The only thing I knew about Hannah Arendt before I listened to this book was that she was involved with the trial of Adolf Eichmann. Although I found many things I disagreed with about, I found her story very interesting.
Hannah Arendt was a Jewish philosopher in Germany who fled to America before World War 2 began. She is most famous for her coverage and book about the trial of Nazi war criminal Adolf Eichmann and for her books on totalitarianism.
Ironically her writings about Eichmann were loved by “Gentiles” and hated by Jews. Her Jewish kinsman stringently reacted to her conclusion that Eichmann was not some kind of abberant monster but rather a “normal” human being who answered to no one but Adolf Hitler. Anne Heller explains: “The trouble with her books was its theory - namely, that ordinary men and women, driven not by personal hatred or by extreme ideology but merely by middle-class ambitions and an inability to empathize, voluntarily ran the machinery of the Nazi death factories, and that the victims, when pushed, would lie to themselves and comply. The book launched a pitched battle among intellectuals in the United States. It blunted Arendt’s reputation at its height and has cast a shadow on her legend ever since. (2)

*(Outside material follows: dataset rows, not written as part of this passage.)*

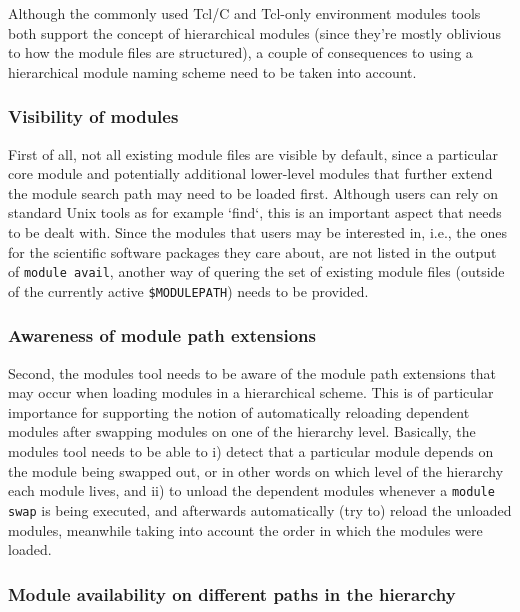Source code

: Although the commonly used Tcl/C and Tcl-only environment modules tools
both support the concept of hierarchical modules (since they're mostly
oblivious to how the module files are structured), a couple of consequences
to using a hierarchical module naming scheme need to be taken into account.

\subsubsection{Visibility of modules}
\label{sec:hierarchical_consequences_visibility}

First of all, not all existing module files are visible by default, since
a particular core module and potentially additional lower-level modules
that further extend the module search path may need to be loaded first.
Although users can rely on standard Unix tools as for example `find`, this
is an important aspect that needs to be dealt with. Since the modules that
users may be interested in, i.e., the ones for the scientific software
packages they care about, are not listed in the output of \texttt{module
avail}, another way of quering the set of existing module files (outside
of the currently active \texttt{\$MODULEPATH}) needs to be
provided.

\subsubsection{Awareness of module path extensions}
\label{sec:hierarchical_consequences_extensions}

Second, the modules tool needs to be aware of the module path extensions that
may occur when loading modules in a hierarchical scheme. This is of
particular importance for supporting the notion of automatically reloading
dependent modules after swapping modules on one of the hierarchy level.
Basically, the modules tool needs to be able to i) detect that a particular
module depends on the module being swapped out, or in other words on which
level of the hierarchy each module lives, and ii) to unload the dependent
modules whenever a \texttt{module swap} is being executed, and afterwards
automatically (try to) reload the unloaded modules, meanwhile taking into
account the order in which the modules were loaded.

\subsubsection{Module availability on different paths in the hierarchy}
\label{sec:hierarchical_consequences_availability}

Here are some quotes from the book:
Eichmann was considered the most wanted war criminal alive in the early 1960s. … Everyone agreed at the outset that Eichmann was a strangely anemic-appearing exemplar of demonic evil. A high school dropout and a failed traveling “vacuum-oil” salesman … (5)
Eichmann: “I will jump into my grave laughing, because the fact that I have the death of five million Jews on my conscience gives me extraordinary satisfaction,” was published in Life magazine and broadcast around the world before the trial began. (6)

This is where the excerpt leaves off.